A capacitor stores \(60 \mu\text{C}\) charge when connected across a battery. When the gap between the plates is filled with a dielectric, a charge of \(120 \mu\text{C}\) flows through the battery. The dielectric constant of the material inserted is :

1. 1
2. 2
3. 3
4. none
View Answer

Initial charge is \(Q_i = 60 \mu\text{C}\). When filled with a dielectric of constant \(K\), the final charge is \(Q_f = K Q_i = K times 60 \mu\text{C}\).
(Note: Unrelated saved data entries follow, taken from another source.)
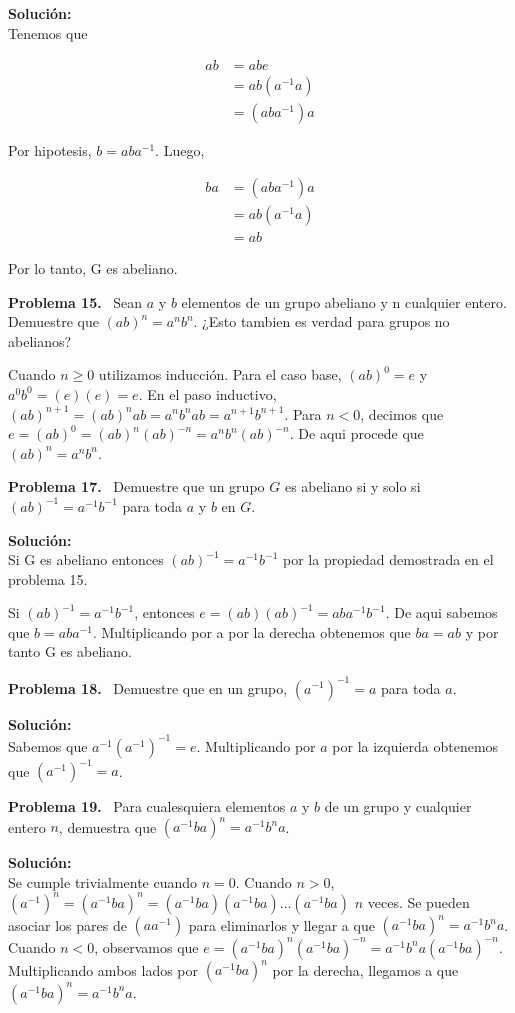 \documentclass{article}
\newcounter{problem}
\newcounter{solution}
\newcommand\Problem[1]{%
  \stepcounter{problem}%
  \textbf{Problema #1.}~%
  \setcounter{solution}{0}%
}
\newcommand\TheSolution{%
  \textbf{Solución:}\\%
}
\begin{document}
\TheSolution{}
Tenemos que

\[
\begin{split}
ab & = abe \\
   & = ab(a^{-1}a) \\
   & = (aba^{-1})a
\end{split}
\]

Por hipotesis, $b = aba^{-1}$. Luego,

\[
\begin{split}
ba & = (aba^{-1})a \\
   & = ab(a^{-1}a) \\
   & = ab
\end{split}
\]

Por lo tanto, G es abeliano.

\Problem{15} Sean $a$ y $b$ elementos de un grupo abeliano y n cualquier entero.
Demuestre que ${(ab)}^n = a^{n}b^n$. ¿Esto tambien es verdad para grupos no
abelianos?

Cuando $n \geq 0$ utilizamos inducción. Para el caso base, ${(ab)}^0 = e$ y
$a^{0}b^{0} = (e)(e) = e$. En el paso inductivo, ${(ab)}^{n + 1} = {(ab)}^{n}ab =
a^{n}b^{n}ab = a^{n + 1}b^{n + 1}$. Para $n < 0$, decimos que $e = {(ab)}^0 =
{(ab)}^{n}{(ab)}^{-n} = a^{n}b^{n}{(ab)}^{-n}$. De aqui procede que ${(ab)}^n =
a^{n}b^{n}$.

\Problem{17} Demuestre que un grupo $G$ es abeliano si y solo si ${(ab)}^{-1} =
a^{-1}b^{-1}$ para toda $a$ y $b$ en $G$.

\TheSolution{} Si G es abeliano entonces ${(ab)}^{-1} = a^{-1}b^{-1}$
por la propiedad demostrada en el problema 15.

Si ${(ab)}^{-1} = a^{-1}b^{-1}$, entonces $e = {(ab)}{(ab)}^{-1} = aba^{-1}b^{-1}$.
De aqui sabemos que $b = aba^{-1}$. Multiplicando por a por la derecha obtenemos que
$ba = ab$ y por tanto G es abeliano.

\Problem{18} Demuestre que en un grupo, ${(a^{-1})}^{-1} = a$ para toda $a$.

\TheSolution{} Sabemos que $a^{-1}{(a^{-1})}^{-1} = e$. Multiplicando por $a$ por la
izquierda obtenemos que ${(a^{-1})}^{-1} = a$.

\Problem{19} Para cualesquiera elementos $a$ y $b$ de un grupo y cualquier entero
$n$, demuestra que ${(a^{-1}ba)}^{n} = a^{-1}b^{n}a$.

\TheSolution{} Se cumple trivialmente cuando $n = 0$. Cuando $n > 0$, ${(a^{-1})}^{n}
= {(a^{-1}ba)}^{n} = {(a^{-1}ba)}{(a^{-1}ba)}\ldots{(a^{-1}ba)}$ $n$ veces. Se
pueden asociar los pares de $(aa^{-1})$ para eliminarlos y llegar a que
${(a^{-1}ba)}^{n} = a^{-1}b^{n}a$. Cuando $n < 0$, observamos que $e =
{(a^{-1}ba)}^{n}{(a^{-1}ba)}^{-n} = a^{-1}b^{n}a{(a^{-1}ba)}^{-n}$. Multiplicando
ambos lados por ${(a^{-1}ba)}^{n}$ por la derecha, llegamos a que ${(a^{-1}ba)}^{n} =
a^{-1}b^{n}a$.
\end{document}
The extra charge flowing is \(\Delta Q = Q_f - Q_i = 120 \mu\text{C}\), which gives \(K = \frac{180}{60} = 3\).

Question 22: moderate

Two identical charged spheres are suspended by strings of equal lengths. The strings make an angle of 30° with each other. When suspended in a liquid of density \(0.8\text{ g cm}^{-3}\), the angle remains the same. If density of the material of the sphere is \(1.6\text{ g cm}^{-3}\), the dielectric constant of the liquid is :

1. 1
2. 4
3. 3
4. 2
View Answer

When the angle remains unchanged in a liquid, the dielectric constant is given by \(K = \frac{\rho}{\rho - \sigma}\), where \(\rho\) is density of sphere and \(\sigma\) is density of liquid. Thus, \(K = \frac{1.6}{1.6 - 0.8} = \frac{1.6}{0.8} = 2\).

Question 23: difficult

The capacity of a parallel plate condenser is \(C_0\). If a dielectric of relative permittivity \(\varepsilon_r\) and thickness equal to one fourth the plate separation is placed between the plates, then its capacity becomes \(C\). The value of \(\frac{C}{C_0}\) will be :

1. \(\frac{5\varepsilon_r}{4\varepsilon_r + 1}\)
2. \(\frac{4\varepsilon_r}{3\varepsilon_r + 1}\)
3. \(\frac{3\varepsilon_r}{2\varepsilon_r + 1}\)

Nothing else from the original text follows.